> [Task description] Give again, unchanged, the line that contains "47 | 16% | 79%" together with every line that follows it until the entries end.

[Plain-text document sources]
----------------
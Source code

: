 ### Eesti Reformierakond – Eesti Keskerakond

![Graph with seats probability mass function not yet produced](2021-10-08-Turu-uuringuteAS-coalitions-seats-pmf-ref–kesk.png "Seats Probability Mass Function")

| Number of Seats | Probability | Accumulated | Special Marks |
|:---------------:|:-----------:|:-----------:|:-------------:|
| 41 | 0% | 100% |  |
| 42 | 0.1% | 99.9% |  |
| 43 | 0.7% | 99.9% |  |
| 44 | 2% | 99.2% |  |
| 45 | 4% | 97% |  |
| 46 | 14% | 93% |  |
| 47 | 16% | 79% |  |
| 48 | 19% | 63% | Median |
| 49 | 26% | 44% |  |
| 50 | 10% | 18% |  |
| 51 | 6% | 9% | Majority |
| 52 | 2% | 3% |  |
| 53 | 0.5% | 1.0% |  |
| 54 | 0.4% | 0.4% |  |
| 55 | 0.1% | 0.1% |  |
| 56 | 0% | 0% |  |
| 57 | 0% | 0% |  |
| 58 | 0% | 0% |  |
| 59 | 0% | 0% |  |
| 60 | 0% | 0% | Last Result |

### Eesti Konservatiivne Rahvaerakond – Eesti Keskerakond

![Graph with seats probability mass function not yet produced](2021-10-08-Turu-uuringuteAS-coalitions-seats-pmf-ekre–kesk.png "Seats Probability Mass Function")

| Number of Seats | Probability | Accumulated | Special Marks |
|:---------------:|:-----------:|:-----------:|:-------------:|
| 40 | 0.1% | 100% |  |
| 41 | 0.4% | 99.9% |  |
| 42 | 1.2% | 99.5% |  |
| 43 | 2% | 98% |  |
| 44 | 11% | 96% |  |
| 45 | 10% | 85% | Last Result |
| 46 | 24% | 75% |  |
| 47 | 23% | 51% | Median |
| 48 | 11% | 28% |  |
----------------
> [Task answer]
| 47 | 16% | 79% |  |
| 48 | 19% | 63% | Median |
| 49 | 26% | 44% |  |
| 50 | 10% | 18% |  |
| 51 | 6% | 9% | Majority |
| 52 | 2% | 3% |  |
| 53 | 0.5% | 1.0% |  |
| 54 | 0.4% | 0.4% |  |
| 55 | 0.1% | 0.1% |  |
| 56 | 0% | 0% |  |
| 57 | 0% | 0% |  |
| 58 | 0% | 0% |  |
| 59 | 0% | 0% |  |
| 60 | 0% | 0% | Last Result |

### Eesti Konservatiivne Rahvaerakond – Eesti Keskerakond

![Graph with seats probability mass function not yet produced](2021-10-08-Turu-uuringuteAS-coalitions-seats-pmf-ekre–kesk.png "Seats Probability Mass Function")

| Number of Seats | Probability | Accumulated | Special Marks |
|:---------------:|:-----------:|:-----------:|:-------------:|
| 40 | 0.1% | 100% |  |
| 41 | 0.4% | 99.9% |  |
| 42 | 1.2% | 99.5% |  |
| 43 | 2% | 98% |  |
| 44 | 11% | 96% |  |
| 45 | 10% | 85% | Last Result |
| 46 | 24% | 75% |  |
| 47 | 23% | 51% | Median |
| 48 | 11% | 28% |  |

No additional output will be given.